Questo è solo l’inizio di una campagna. “I primi significativi effetti della vaccinazione li avremo in primavera – ha sottolineato il presidente del Consiglio, Giuseppe Conte –. Già a gennaio avremo le prime dosi e gli esperti indicano tra i 10 e i 15 milioni di abitanti vaccinati per ottenere questo effetto in primavera inoltrata, prima dell’estate”.

Sulla base dei contratti sottoscritti dall’Unione europea e destinati per il 13,46 per cento all’Italia secondo il suo peso demografico, Pfizer e Biontech nel primo trimestre dell’anno forniranno al nostro Paese 8,749 milioni di dosi (in totale saranno 26,92 milioni) e 1,346 milioni di dosi arriveranno da Moderna, l’altro colosso farmaceutico Usa che dovrebbe incassare la seconda autorizzazione (in totale dovrebbe fornirne all’Italia 10,768 milioni). L’Ema se ne occuperà il 12 gennaio. Al nostro Paese giungeranno in tutto 202 milioni di dosi ma i tempi non sono prevedibili. “Abbiamo 4 vaccini anti-Covid in valutazione all’Ema, Pfizer e Moderna a Rna messaggero e quelli a vettore virale di AstraZeneca e Janssen – ha spiegato Marco Cavalieri, a capo della task force dell’Ema –, per i quali ci vorrà un po’ più di tempo”.

Il salvavita “italiano” che noi non usiamo

Diecimila italiani potevano guarire subito, come tanti Donald Trump. Invece, aspettando un vaccino, l’Italia va incontro alla terza ondata Covid senza terapie a base di anticorpi monoclonali, quelli che in tre giorni neutralizzano il virus evitando il ricovero. Da uno stabilimento di Latina escono furgoni carichi di questi farmaci, destinati però a salvare pazienti americani, non gli italiani. È il paradosso di una storia che ha pesanti risvolti sanitari, politici ed etici. “Abbiamo ‘pallottole’ specifiche contro il virus. Possono salvare migliaia di pazienti, evitare ricoveri e contagi, ma decidiamo di non spararle. Non si spiega”, ripete da giorni Massimo Clementi, virologo del San Raffaele di Milano. Racconta che i colleghi negli Stati Uniti da alcune settimane somministrano gli anticorpi neutralizzanti come terapia e profilassi per malati Covid. La stessa cura che ha salvato la vita a Donald Trump in pochi giorni, nonostante l’età e il sovrappeso: “Dopo 2-3 giorni guariscono senza effetti collaterali apparenti”. Il tutto a 1.000 euro circa per un trattamento completo, contro gli 850 euro di un ricovero giornaliero.

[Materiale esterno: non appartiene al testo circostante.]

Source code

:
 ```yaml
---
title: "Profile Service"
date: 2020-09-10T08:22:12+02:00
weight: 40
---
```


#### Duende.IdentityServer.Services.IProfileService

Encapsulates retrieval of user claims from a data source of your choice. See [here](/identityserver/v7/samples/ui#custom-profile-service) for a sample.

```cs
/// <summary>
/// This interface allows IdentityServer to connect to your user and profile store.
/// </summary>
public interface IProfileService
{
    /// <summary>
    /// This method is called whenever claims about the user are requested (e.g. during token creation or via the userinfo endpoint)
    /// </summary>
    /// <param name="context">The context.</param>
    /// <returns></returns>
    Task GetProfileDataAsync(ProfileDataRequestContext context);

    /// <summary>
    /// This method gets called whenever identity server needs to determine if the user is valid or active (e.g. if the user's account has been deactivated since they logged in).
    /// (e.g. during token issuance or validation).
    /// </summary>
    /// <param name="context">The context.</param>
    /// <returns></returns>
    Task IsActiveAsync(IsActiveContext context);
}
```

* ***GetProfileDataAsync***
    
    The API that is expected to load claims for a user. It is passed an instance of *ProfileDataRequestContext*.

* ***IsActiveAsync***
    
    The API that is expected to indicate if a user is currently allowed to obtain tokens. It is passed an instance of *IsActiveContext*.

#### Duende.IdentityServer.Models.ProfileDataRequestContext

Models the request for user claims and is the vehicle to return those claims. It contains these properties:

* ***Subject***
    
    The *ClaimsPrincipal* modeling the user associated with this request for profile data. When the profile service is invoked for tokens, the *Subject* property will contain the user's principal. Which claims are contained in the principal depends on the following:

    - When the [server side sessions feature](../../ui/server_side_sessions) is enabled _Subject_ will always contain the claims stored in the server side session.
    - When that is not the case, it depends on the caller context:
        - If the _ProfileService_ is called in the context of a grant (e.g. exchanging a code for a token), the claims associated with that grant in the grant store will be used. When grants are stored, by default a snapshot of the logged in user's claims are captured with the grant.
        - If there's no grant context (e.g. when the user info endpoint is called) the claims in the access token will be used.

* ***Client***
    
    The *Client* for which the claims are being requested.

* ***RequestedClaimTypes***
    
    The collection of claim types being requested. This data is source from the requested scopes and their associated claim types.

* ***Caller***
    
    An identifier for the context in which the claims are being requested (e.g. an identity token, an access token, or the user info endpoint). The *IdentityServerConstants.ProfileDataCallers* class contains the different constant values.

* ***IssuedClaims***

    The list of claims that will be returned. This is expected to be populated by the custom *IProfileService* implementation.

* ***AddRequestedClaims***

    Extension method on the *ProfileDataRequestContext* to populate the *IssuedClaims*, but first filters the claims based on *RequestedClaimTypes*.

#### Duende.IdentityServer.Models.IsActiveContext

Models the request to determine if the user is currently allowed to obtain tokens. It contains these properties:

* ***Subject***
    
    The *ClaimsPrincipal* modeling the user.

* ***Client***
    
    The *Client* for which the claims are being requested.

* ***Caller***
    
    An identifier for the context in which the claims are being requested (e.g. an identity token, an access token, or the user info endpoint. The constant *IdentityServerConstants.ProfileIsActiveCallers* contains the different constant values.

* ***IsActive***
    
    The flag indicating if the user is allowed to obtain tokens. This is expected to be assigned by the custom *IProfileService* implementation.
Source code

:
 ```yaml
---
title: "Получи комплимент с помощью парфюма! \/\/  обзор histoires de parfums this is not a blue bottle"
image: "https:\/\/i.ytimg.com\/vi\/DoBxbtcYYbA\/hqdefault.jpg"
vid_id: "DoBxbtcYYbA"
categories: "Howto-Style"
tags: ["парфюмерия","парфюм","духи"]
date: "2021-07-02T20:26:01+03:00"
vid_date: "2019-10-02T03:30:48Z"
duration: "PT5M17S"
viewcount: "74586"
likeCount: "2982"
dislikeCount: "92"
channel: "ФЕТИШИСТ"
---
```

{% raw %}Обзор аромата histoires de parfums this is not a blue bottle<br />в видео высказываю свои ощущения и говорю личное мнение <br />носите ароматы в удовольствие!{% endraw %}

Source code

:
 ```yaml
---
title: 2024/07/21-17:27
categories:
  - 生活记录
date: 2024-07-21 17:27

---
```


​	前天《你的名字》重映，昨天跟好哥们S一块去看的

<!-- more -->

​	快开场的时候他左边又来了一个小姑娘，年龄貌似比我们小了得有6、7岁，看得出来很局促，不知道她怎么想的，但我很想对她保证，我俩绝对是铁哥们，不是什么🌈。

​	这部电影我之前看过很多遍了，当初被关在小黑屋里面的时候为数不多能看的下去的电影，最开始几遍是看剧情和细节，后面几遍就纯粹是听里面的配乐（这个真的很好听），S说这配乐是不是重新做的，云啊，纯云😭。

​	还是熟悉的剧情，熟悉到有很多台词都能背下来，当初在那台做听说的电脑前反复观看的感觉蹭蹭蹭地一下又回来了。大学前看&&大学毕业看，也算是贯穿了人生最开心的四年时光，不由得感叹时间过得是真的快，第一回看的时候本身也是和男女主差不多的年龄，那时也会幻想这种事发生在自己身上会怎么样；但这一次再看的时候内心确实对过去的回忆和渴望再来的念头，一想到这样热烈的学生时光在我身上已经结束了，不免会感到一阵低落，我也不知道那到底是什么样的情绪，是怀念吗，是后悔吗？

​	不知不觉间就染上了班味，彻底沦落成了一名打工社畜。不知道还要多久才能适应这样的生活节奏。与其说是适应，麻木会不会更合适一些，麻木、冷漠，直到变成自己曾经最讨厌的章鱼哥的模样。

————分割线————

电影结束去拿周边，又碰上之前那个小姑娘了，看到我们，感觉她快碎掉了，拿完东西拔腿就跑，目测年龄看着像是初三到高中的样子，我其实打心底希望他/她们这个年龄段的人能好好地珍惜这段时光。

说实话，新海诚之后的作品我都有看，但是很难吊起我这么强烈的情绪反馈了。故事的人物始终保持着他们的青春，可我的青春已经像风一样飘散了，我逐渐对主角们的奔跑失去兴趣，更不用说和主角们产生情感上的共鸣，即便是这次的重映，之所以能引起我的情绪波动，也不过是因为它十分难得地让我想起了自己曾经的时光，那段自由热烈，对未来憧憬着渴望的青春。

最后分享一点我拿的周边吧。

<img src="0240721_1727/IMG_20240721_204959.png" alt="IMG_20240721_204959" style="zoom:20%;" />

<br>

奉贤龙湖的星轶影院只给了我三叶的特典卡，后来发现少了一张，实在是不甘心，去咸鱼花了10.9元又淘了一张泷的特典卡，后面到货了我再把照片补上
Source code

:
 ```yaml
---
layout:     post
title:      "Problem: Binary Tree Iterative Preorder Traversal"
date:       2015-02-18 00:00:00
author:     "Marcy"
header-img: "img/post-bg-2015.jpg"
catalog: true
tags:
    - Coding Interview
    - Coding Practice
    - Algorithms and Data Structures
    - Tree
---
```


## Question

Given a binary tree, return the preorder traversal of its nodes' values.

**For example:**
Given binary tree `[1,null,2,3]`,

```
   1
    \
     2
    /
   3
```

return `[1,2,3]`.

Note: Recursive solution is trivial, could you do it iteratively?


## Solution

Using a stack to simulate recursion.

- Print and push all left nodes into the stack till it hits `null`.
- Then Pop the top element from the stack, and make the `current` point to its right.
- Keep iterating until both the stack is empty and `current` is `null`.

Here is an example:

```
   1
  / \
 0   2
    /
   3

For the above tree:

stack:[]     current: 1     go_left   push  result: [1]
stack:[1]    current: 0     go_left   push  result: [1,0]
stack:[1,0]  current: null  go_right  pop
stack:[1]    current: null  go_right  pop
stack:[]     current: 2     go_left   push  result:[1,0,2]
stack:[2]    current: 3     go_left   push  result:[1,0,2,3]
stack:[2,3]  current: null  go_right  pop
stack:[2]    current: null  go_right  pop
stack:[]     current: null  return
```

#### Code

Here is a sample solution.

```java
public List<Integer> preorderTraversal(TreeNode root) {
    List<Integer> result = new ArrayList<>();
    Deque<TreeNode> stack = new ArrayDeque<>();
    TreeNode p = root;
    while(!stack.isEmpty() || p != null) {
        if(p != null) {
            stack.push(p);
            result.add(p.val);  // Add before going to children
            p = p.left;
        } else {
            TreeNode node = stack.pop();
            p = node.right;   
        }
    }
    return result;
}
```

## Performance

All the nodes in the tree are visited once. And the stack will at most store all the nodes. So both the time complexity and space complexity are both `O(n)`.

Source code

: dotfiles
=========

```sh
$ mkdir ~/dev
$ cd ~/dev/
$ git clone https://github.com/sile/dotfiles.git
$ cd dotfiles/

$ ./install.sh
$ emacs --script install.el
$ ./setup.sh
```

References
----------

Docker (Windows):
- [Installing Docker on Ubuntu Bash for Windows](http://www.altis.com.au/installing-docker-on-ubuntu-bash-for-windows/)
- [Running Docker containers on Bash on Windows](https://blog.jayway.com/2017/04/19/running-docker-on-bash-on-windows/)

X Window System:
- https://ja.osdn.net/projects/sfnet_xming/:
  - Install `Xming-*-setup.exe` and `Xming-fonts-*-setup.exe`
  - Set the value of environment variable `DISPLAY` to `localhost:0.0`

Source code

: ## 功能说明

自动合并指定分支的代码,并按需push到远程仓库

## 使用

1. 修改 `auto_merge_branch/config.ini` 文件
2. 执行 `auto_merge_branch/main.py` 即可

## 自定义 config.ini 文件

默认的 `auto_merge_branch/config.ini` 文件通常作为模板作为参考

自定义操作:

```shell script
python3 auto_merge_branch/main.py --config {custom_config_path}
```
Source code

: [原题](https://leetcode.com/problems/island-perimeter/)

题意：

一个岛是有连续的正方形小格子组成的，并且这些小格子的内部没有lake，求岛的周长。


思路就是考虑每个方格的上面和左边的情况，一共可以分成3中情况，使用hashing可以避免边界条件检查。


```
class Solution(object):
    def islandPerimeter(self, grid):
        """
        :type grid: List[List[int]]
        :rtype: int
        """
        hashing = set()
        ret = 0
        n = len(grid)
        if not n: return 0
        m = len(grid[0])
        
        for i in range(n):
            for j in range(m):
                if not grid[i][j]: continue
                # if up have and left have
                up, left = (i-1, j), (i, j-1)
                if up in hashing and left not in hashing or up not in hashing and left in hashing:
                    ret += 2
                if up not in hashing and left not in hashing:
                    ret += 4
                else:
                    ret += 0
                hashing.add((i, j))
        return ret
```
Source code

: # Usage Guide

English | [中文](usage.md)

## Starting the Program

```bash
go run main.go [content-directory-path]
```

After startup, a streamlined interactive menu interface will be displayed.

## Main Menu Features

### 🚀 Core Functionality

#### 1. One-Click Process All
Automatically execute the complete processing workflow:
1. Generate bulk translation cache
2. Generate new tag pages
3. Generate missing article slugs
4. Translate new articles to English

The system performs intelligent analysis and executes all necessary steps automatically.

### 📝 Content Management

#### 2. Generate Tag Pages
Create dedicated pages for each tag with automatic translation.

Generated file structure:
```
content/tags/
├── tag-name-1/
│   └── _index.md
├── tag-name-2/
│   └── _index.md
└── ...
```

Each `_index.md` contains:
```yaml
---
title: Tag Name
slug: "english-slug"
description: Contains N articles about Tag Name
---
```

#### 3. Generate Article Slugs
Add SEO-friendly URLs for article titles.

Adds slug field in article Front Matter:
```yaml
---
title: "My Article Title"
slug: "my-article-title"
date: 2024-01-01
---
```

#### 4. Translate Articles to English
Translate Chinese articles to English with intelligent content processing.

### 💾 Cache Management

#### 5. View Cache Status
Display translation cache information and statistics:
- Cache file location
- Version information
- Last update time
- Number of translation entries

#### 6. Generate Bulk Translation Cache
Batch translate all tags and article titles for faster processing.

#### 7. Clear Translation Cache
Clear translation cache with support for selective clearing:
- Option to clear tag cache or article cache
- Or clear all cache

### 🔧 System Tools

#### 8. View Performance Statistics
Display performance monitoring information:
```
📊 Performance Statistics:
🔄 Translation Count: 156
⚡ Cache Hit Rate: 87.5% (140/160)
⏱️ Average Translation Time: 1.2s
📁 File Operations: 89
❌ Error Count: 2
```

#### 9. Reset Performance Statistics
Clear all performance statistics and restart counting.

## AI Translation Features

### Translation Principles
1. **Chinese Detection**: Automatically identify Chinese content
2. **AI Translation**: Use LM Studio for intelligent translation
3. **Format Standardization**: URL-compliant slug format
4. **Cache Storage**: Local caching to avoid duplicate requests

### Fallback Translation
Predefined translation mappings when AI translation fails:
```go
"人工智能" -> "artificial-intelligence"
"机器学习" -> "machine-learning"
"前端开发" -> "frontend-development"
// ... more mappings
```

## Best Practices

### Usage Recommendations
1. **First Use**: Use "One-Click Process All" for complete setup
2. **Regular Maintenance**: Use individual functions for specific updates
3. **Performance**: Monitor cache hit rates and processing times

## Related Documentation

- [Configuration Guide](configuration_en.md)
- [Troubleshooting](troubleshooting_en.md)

Gli Stati Uniti ne hanno acquistato 950mila dosi, seguiti da Canada e – notizia di ieri – Germania. Non l’Italia, dove si producono. Il nostro Paese ha investito su un monoclonale made in Italy promettente, ma disponibile solo fra 4-6 mesi. Scienziati molto pragmatici si chiedono perché, nel frattempo, non si usino i farmaci che già si dimostrano efficaci altrove: fin da ottobre – si scopre ora – era stata data all’Italia la possibilità di usare questi anticorpi attraverso un cosiddetto “trial clinico”, nel quale 10 mila dosi del farmaco sarebbero state proposte a titolo gratuito. Una mano dal cielo misteriosamente respinta mentre il Paese precipitava nella seconda ondata.

Il farmaco – bamlanivimab o Cov555 – è stato sviluppato dalla multinazionale americana Eli Lilly. La sua efficacia nel ridurre carica virale, sintomi e rischio di ricovero è dimostrata da uno studio di Fase 2 randomizzato (la fase 3 è in corso) condotto negli Usa. I risultati sono stati illustrati sul prestigioso New England Journal of Medicine. Dall’headquarter di Sesto Fiorentino spiegano che l’anticorpo è stato messo in produzione prima ancora che finisse la sperimentazione perché fosse disponibile su scala globale il prima possibile.

Dal 9 novembre, quando l’Fda (l’Agenzia Usa del farmaco) ne ha autorizzato l’uso di emergenza, gli Stati Uniti hanno acquistato quasi un milione di dosi. In Europa si aspetta il via libera dell’Ema (l’Agenzia europea) che non autorizza medicinali in fase di sviluppo. Una direttiva europea del 2001 consente, però, ai singoli Paesi Ue di procedere all’acquisto e la Germania ieri ha completato la procedura per autorizzarlo. A breve toccherà all’Ungheria. E l’Italia? Aspetta. Avendo il suo cuore europeo alle porte di Firenze, finito lo studio, la società di Indianapolis ha preso contatto con le autorità sanitarie e politiche nazionali, anche italiane.

Il 29 ottobre in riunione con l’Aifa: collegati, tra gli altri, Gianni Rezza per il ministero della Salute; Giuseppe Ippolito del Cts e direttore dello Spallanzani di Roma; il professor Guido Silvestri, virologo alla Emory University di Atlanta che aveva favorito il contatto con Eli Lilly. Sul tavolo, la possibilità di avviare in Italia la sperimentazione con almeno 10 mila dosi gratuite del farmaco che negli Usa ha dimostrato di ridurre i rischi di ospedalizzazione dal 72 al 90%. In quel contesto viene anche chiarito che non sarebbe stato un favore alla multinazionale, al contrario: una volta che l’Fda l’avesse autorizzato, sarebbero partite richieste da altri Paesi.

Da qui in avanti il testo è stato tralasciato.